In the least case, irregular target illumination will result in
processing artefacts, acquisition footprint, amplitude anomalies,
increased noise, and degraded resolution. In the worst case, data
quality and resolution will be so poor that confidence cannot exist
in interpretation, exploratory drilling will be cancelled, field
development will be incomplete or stalled, and field production
is mismanaged. The risk of acquiring seismic data with bad target
illumination is the wasted cost of seismic acquisition, and the
cascading effects upon delayed/cancelled/incorrect exploration and
production drilling programmes.
Multi-azimuth 3D seismic acquisition is a robust solution to target
illumination problems, that involves the following:
- A 3D streamer survey is acquired in more than one direction
over the same survey location
- Different shooting directions illuminate different parts of
the target
- Collectively, the overall target illumination will be far more
uniform and complete
- The datasets are collectively processed to output a single 3D
seismic cube
- The multi-azimuth processing can be 'targeted' to combine azimuths
or isolate specific azimuths as appropriate to optimise data quality
and resolution at specific locations in the subsurface
Multi-azimuth 3D is a transparent and robust effort to overcome
a fundamental weakness in the seismic method. The acquisition and
processing technologies required are conventional, although efficient
acquisition technologies will significantly reduce the overall survey
cost. PGS has acquired several multi-azimuth surveys with 14 streamers
at close separation with Ramform vessels to efficiently maximize
data resolution.
Overall, multi-azimuth acquisition and processing has quickly established
itself as providing a significant demonstrable return on investment
(ROI) when applied to established reservoirs. The Varg field, operated
by Pertra, is a case in point. It lies on the Norwegian side of
the North Sea. Multi-azimuth 3D data have conquered an historical
inability to plan production drilling because of poor resolution
seismic data.
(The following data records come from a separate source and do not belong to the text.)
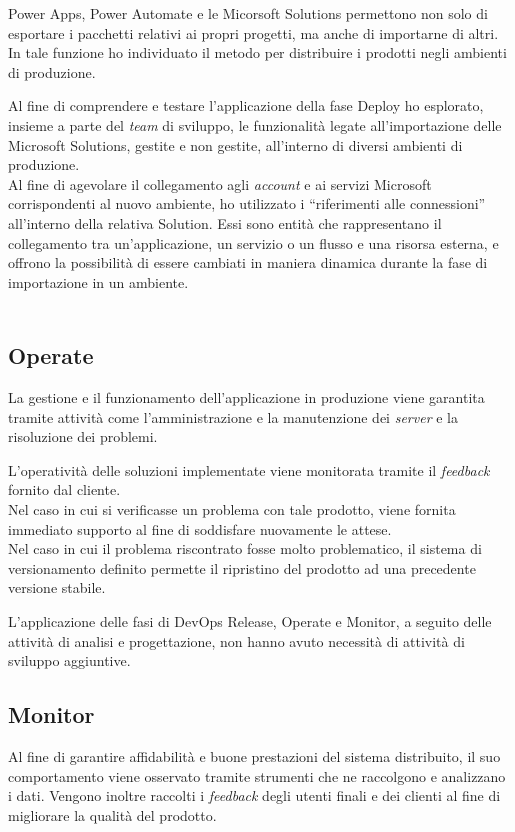 Power Apps, Power Automate e le Micorsoft Solutions permettono non solo di esportare i pacchetti relativi ai propri progetti, ma anche di importarne di altri.\\
In tale funzione ho individuato il metodo per distribuire i prodotti negli ambienti di produzione. 
    
Al fine di comprendere e testare l'applicazione della fase Deploy ho esplorato, insieme a parte del \emph{team} di sviluppo, le funzionalità legate all'importazione delle Microsoft Solutions, gestite e non gestite, all'interno di diversi ambienti di produzione.\\ 
Al fine di agevolare il collegamento agli \emph{account} e ai servizi Microsoft corrispondenti al nuovo ambiente, ho utilizzato i “riferimenti alle connessioni” all'interno della relativa Solution.
Essi sono entità che rappresentano il collegamento tra un'applicazione, un servizio o un flusso e una risorsa esterna, e offrono la possibilità di essere cambiati in maniera dinamica durante la fase di importazione in un ambiente.\\\\
    

\subsection{Operate}
La gestione e il funzionamento dell'applicazione in produzione viene garantita tramite attività come l'amministrazione e la manutenzione dei \emph{server} e la risoluzione dei problemi. 

L'operatività delle soluzioni implementate viene monitorata tramite il \emph{feedback} fornito dal cliente.\\
Nel caso in cui si verificasse un problema con tale prodotto, viene fornita immediato supporto al fine di soddisfare nuovamente le attese.\\
Nel caso in cui il problema riscontrato fosse molto problematico, il sistema di versionamento definito permette il ripristino del prodotto ad una precedente versione stabile. 

L'applicazione delle fasi di \gls{DevOps} Release, Operate e Monitor, a seguito delle attività di analisi e progettazione, non hanno avuto necessità di attività di sviluppo aggiuntive. 


\subsection{Monitor}
Al fine di garantire affidabilità e buone prestazioni del sistema distribuito, il suo comportamento viene osservato tramite strumenti che ne raccolgono e analizzano i dati. 
Vengono inoltre raccolti i \emph{feedback} degli utenti finali e dei clienti al fine di migliorare la qualità del prodotto.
New data delivered a step change in quality, and two
step-out wells were subsequently drilled, prolonging the life of
the late-stage field, and contributing more than two billion Norwegian
kroner in additional revenues by mid-2004. Several multi-azimuth
projects have also been completed by PGS elsewhere in the North
Sea and West Africa. In the most innovative effort yet, BP recently
completed the acquisition of their Raven multi-azimuth 3D survey
in offshore Egypt. Five new azimuths were acquired over an existing
(single-azimuth) 3D dataset, yielding six available azimuths to
optimise target quality and resolution. A new standard for target
illumination will be established.
Target illumination
vs.
acquisition direction
What exactly is 'illumination'? In the strictest sense, every subsurface
point at the target should have reflected seismic energy with a
uniform distribution of source-receiver offsets and azimuths. If
this criteria is satisfied for all target points, then a very high
quality, high resolution seismic image of the target should result
from processing (Vermeer, 1999). In reality, subsurface illumination
is always irregular, and may even be characterised by large 'holes'
when complex geology exists between the surface and the target.
The illumination of the target and the sampling of the reflected
wavefield are both a function of how the sources and receivers are
deployed on the surface during the acquisition experiment. As always,
the success of pre-survey planning is constrained by the properties
of the Earth at each specific 3D survey location, even when rigorous
acquisition standards are applied. In both the land and the seafloor
acquisition cases the source and the receivers are completely decoupled.
Therefore, they can be located independently of each other. Provided
that there are no obstructions to the deployment of the sources
and receivers, it is possible in principle to deploy the sources
and receivers over a large area, thereby providing a complete illumination
of the subsurface target, whilst simultaneously spatially sampling
the reflected wavefield very densely.
In the streamer case, the source and the receivers are coupled,
and there is consequently far more restriction upon the flexibility
of 3D data acquisition. Figure 1 presents a real 3D modelling study
from deep water offshore Brunei. The surface plotted is the target
surface beneath a structurally complex overburden. The colour scale
represents the density of reflections from each point on the subsurface,
derived by full-offset 3D ray tracing. Illumination is degraded
for both the strike and dip shooting cases, wherever steeply-dipping
geology occurs.
Figure 2 presents a 3D modelling study based on the Varg field.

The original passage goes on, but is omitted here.